Thursday, July 28, 2022

Aging air traffic system at Mumbai airport prone to snags

Mumbai: The automation system that helps Mumbai air traffic control handle a large volume of flights land, take off and overfly safely and efficiently has been prone to an unhealthy number of glitches and failures in the recent past.

In June alone, the automation system faced more than 70 subsystem problems, stated a letter by the Air Traffic Controllers Guild to its employer, the government-owned Airports Authority of India (AAI), on Wednesday.

AAI provides air traffic services over the Indian airspace. Among the issues plaguing the Mumbai air traffic control is sudden blackout or freezing of controllers' display screen, systems rebooting repeatedly, server failure, computerised workstations with keyboard and mouse that don't function properly, among others.

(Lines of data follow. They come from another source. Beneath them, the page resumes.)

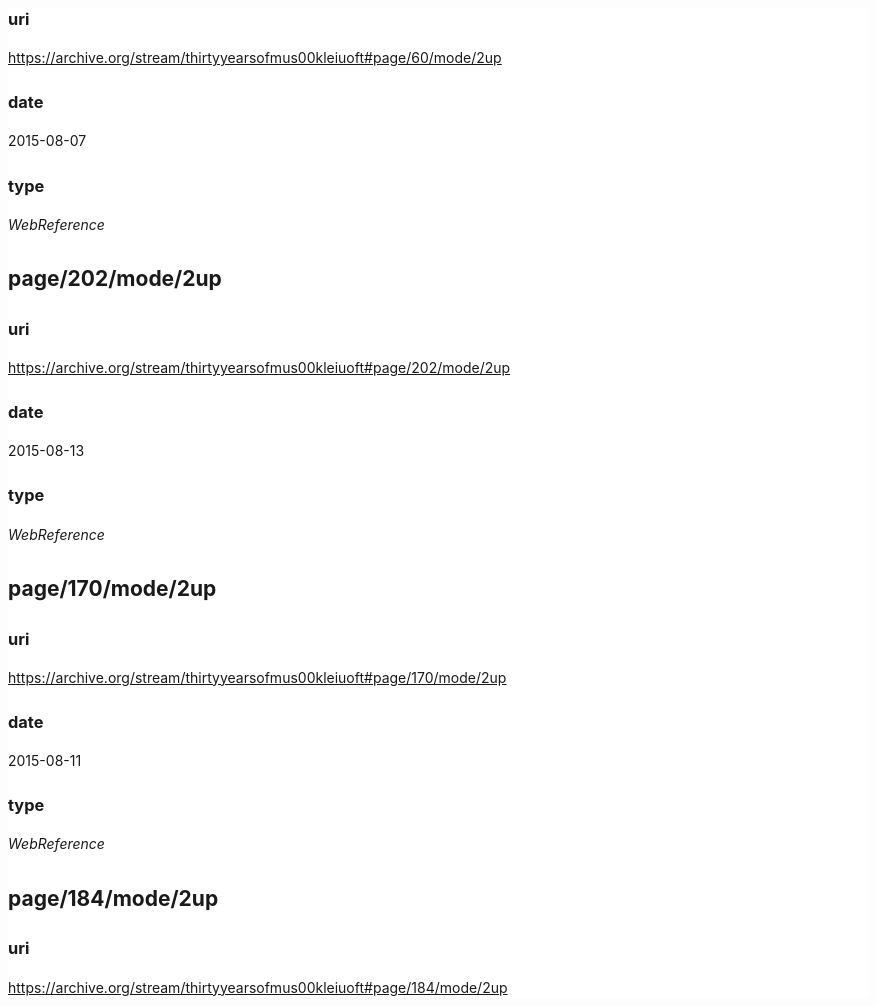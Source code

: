 ### uri


https://archive.org/stream/thirtyyearsofmus00kleiuoft#page/60/mode/2up

### date


2015-08-07

### type


*WebReference*

## page/202/mode/2up

### uri


https://archive.org/stream/thirtyyearsofmus00kleiuoft#page/202/mode/2up

### date


2015-08-13

### type


*WebReference*

## page/170/mode/2up

### uri


https://archive.org/stream/thirtyyearsofmus00kleiuoft#page/170/mode/2up

### date


2015-08-11

### type


*WebReference*

## page/184/mode/2up

### uri


https://archive.org/stream/thirtyyearsofmus00kleiuoft#page/184/mode/2up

The hardware for the current automation system is over 16 years old; while the lifespan of the system is estimated to be 10 years, said the letter. The system was procured keeping in mind the air traffic scenario that existed over two decades ago. The traffic has increased manifold thereafter and the airspace structure has changed.

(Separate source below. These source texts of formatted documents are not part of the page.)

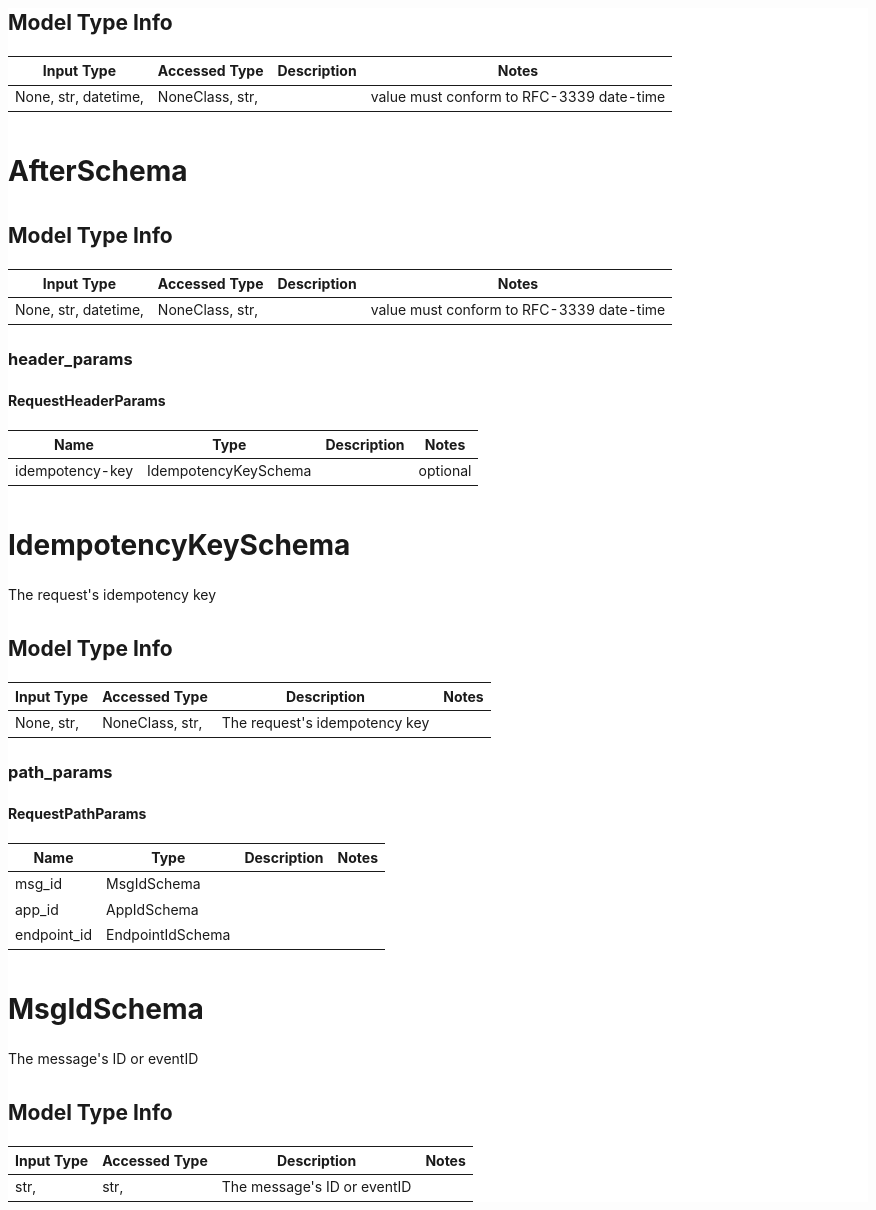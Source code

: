 ## Model Type Info
Input Type | Accessed Type | Description | Notes
------------ | ------------- | ------------- | -------------
None, str, datetime,  | NoneClass, str,  |  | value must conform to RFC-3339 date-time

# AfterSchema

## Model Type Info
Input Type | Accessed Type | Description | Notes
------------ | ------------- | ------------- | -------------
None, str, datetime,  | NoneClass, str,  |  | value must conform to RFC-3339 date-time

### header_params
#### RequestHeaderParams

Name | Type | Description  | Notes
------------- | ------------- | ------------- | -------------
idempotency-key | IdempotencyKeySchema | | optional

# IdempotencyKeySchema

The request's idempotency key

## Model Type Info
Input Type | Accessed Type | Description | Notes
------------ | ------------- | ------------- | -------------
None, str,  | NoneClass, str,  | The request&#x27;s idempotency key | 

### path_params
#### RequestPathParams

Name | Type | Description  | Notes
------------- | ------------- | ------------- | -------------
msg_id | MsgIdSchema | | 
app_id | AppIdSchema | | 
endpoint_id | EndpointIdSchema | | 

# MsgIdSchema

The message's ID or eventID

## Model Type Info
Input Type | Accessed Type | Description | Notes
------------ | ------------- | ------------- | -------------
str,  | str,  | The message&#x27;s ID or eventID |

All the changes done through software, though, are being implemented on the same hardware components-comprising workstations, servers, recorders, among others, that is-which were already working at peak capacity way back in 2010.

"To put it in perspective, we have upgraded our laptops/system from 128 MB RAM to 5-8 GB RAM in the past 20 years. Had we been using the old system, we would not be able to even open a web browser or run a simple program," stated the letter, explaining the issue at hand.

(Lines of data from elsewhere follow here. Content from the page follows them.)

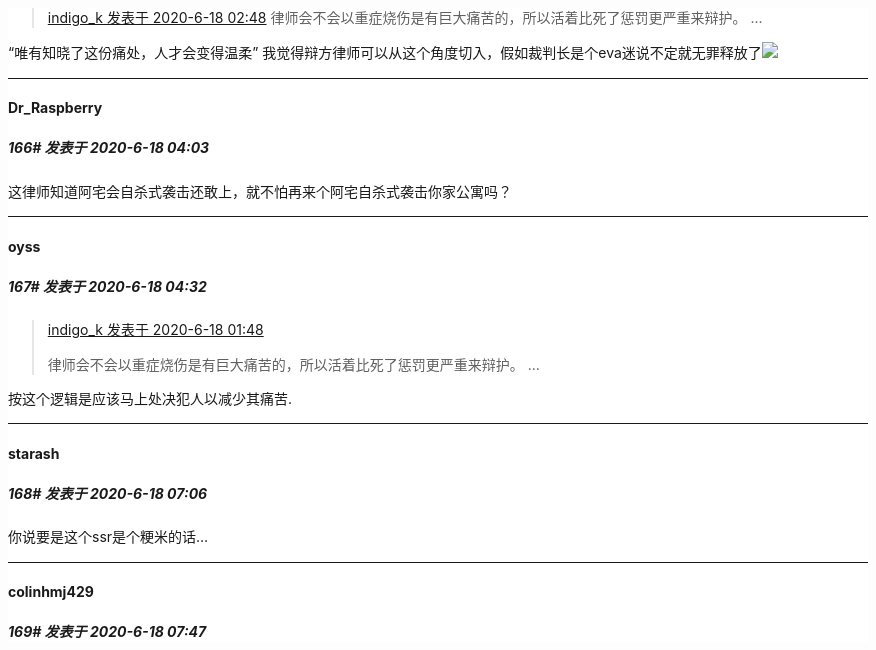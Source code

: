 

<blockquote><a href="httphttps://bbs.saraba1st.com/2b/forum.php?mod=redirect&amp;goto=findpost&amp;pid=47845580&amp;ptid=1942260" target="_blank">indigo_k 发表于 2020-6-18 02:48</a>
律师会不会以重症烧伤是有巨大痛苦的，所以活着比死了惩罚更严重来辩护。 ...</blockquote>
“唯有知晓了这份痛处，人才会变得温柔”
我觉得辩方律师可以从这个角度切入，假如裁判长是个eva迷说不定就无罪释放了<img src="https://static.saraba1st.com/image/smiley/face2017/037.png" referrerpolicy="no-referrer">







-----

####  Dr_Raspberry  
##### 166#       发表于 2020-6-18 04:03




这律师知道阿宅会自杀式袭击还敢上，就不怕再来个阿宅自杀式袭击你家公寓吗？







-----

####  oyss  
##### 167#       发表于 2020-6-18 04:32



<blockquote><a href="httphttps://bbs.saraba1st.com/2b/forum.php?mod=redirect&amp;goto=findpost&amp;pid=47845580&amp;ptid=1942260" target="_blank">indigo_k 发表于 2020-6-18 01:48</a>

律师会不会以重症烧伤是有巨大痛苦的，所以活着比死了惩罚更严重来辩护。 ...</blockquote>
按这个逻辑是应该马上处决犯人以减少其痛苦.







-----

####  starash  
##### 168#       发表于 2020-6-18 07:06




你说要是这个ssr是个粳米的话…







-----

####  colinhmj429  
##### 169#       发表于 2020-6-18 07:47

Among the other major failures recorded in the recent past, the controllers' workstation that handles arrival, departure and overflying flights failed about 30-odd times in March and the workstation that handles flights over oceanic airspace failed about 10 times from March 20 and April 05, it said. Then, between March and April, there were about 25 failures of sub-systems, including the 'flight data processing system'. Remedial action taken included changing the RAM, replacing hardware machines with local spare parts and restarting the sub-system to sustain operations in all means, it said.